The bigger ideas are the things I feel guilty if I ignore for too long. Sometimes I'll focus on a small piece, and sometimes I'll play with the overall tone/theme. The best is when I connect ideas, like how scenes flow together or how X can portray Y, that makes me happy. I guess the most natural way to work on small things is to just think it through over and over and let it inevitably go in different directions, then judge if that direction feels right. (Sometimes.
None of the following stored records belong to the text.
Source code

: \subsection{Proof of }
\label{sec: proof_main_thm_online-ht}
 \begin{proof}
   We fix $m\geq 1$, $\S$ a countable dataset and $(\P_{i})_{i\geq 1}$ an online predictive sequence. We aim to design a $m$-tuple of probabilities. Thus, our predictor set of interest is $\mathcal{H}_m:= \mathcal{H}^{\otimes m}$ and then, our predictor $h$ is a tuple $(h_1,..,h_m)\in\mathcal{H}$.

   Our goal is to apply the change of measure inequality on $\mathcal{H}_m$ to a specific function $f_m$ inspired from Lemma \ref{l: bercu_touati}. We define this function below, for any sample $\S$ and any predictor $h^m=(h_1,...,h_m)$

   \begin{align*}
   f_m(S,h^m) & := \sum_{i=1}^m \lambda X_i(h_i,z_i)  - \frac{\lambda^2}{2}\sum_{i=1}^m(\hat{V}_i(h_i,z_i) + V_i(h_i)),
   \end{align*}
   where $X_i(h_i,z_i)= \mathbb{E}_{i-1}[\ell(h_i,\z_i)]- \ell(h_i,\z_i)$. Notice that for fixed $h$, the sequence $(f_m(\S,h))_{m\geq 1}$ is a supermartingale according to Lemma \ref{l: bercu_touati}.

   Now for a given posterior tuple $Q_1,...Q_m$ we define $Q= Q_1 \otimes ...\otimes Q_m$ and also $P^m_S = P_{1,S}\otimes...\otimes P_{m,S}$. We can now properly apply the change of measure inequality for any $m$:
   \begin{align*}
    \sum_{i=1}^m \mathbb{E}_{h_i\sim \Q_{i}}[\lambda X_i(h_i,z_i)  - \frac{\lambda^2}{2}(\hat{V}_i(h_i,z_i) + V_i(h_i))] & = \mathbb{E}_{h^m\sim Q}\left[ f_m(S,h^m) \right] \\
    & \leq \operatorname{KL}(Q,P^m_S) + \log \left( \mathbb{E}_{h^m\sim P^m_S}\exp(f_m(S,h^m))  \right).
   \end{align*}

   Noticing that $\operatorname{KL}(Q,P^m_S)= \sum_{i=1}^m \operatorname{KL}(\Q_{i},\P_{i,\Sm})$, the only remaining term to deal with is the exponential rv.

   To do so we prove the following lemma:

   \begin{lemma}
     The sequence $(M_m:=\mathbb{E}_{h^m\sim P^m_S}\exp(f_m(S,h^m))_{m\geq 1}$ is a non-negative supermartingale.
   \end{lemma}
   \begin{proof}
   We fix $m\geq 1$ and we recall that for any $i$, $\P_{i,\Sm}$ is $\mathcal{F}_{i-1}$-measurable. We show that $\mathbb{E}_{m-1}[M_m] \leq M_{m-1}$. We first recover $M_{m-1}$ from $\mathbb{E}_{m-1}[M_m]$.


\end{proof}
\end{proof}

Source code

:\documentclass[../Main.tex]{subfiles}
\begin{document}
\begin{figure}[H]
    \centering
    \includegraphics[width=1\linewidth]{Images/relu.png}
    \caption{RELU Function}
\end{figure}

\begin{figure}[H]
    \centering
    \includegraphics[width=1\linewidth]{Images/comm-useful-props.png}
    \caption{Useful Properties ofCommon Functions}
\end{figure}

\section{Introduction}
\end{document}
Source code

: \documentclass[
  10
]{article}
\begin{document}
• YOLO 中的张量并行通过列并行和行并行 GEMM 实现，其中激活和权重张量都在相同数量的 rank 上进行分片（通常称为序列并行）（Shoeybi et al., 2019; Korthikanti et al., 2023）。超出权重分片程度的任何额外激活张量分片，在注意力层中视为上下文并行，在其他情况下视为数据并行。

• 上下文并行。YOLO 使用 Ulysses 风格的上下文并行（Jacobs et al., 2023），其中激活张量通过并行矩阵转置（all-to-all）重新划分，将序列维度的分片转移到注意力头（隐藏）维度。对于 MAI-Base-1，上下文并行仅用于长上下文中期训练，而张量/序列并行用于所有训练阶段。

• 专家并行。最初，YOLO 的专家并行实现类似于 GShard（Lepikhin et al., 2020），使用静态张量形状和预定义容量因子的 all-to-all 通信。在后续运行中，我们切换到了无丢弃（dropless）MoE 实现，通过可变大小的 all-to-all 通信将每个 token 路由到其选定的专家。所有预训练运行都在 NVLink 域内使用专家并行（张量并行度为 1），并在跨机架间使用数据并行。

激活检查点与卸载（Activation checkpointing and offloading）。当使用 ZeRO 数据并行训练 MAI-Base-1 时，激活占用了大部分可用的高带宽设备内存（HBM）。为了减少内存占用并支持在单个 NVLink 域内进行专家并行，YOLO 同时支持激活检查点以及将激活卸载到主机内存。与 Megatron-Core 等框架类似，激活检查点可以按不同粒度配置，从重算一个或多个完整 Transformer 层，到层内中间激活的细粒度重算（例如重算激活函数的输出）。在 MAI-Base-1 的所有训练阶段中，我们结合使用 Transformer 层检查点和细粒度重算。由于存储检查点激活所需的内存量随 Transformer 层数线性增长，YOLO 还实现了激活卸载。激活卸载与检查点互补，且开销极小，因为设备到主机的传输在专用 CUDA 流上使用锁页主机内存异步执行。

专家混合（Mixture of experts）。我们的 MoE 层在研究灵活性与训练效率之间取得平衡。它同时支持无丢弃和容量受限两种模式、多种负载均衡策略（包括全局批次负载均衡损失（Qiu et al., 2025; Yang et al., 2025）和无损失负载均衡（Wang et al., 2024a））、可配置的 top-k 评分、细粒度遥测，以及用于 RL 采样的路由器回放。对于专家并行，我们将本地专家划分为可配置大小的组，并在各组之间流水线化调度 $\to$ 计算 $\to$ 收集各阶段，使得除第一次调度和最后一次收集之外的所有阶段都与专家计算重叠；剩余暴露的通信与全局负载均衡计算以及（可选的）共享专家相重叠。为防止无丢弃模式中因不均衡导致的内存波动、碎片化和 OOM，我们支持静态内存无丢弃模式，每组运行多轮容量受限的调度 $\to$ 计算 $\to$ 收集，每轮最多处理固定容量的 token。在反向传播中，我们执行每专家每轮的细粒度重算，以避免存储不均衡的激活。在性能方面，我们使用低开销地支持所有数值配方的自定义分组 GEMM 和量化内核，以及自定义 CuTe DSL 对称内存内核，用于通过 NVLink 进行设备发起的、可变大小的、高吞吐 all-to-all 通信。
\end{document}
I guess I usually leave things in big paradoxical piles.) For tone/theme I just float around a feeling and see how things look with it.

Examples of that are things like: "This fantasy world. Ways it could be used in a book. Ways it could be used as a table top game. Ways it can be used in a video game. Ways it... yea I smear it on everything." "An idea for a horror game." "A concept for a dark moody children's book."


Random wandering is what it is. I think about something and it either leads to other things or something makes me think of other things and it's aaaaaaall worthless but fun.


----------



## VagrantFarce (Jul 31, 2015)

Concerning "daydreaming":


Ne would just be more active - there would be a quicker call to movement or action, catalysing things externally so _more_ possibilities and associations could be perceived and connected with. 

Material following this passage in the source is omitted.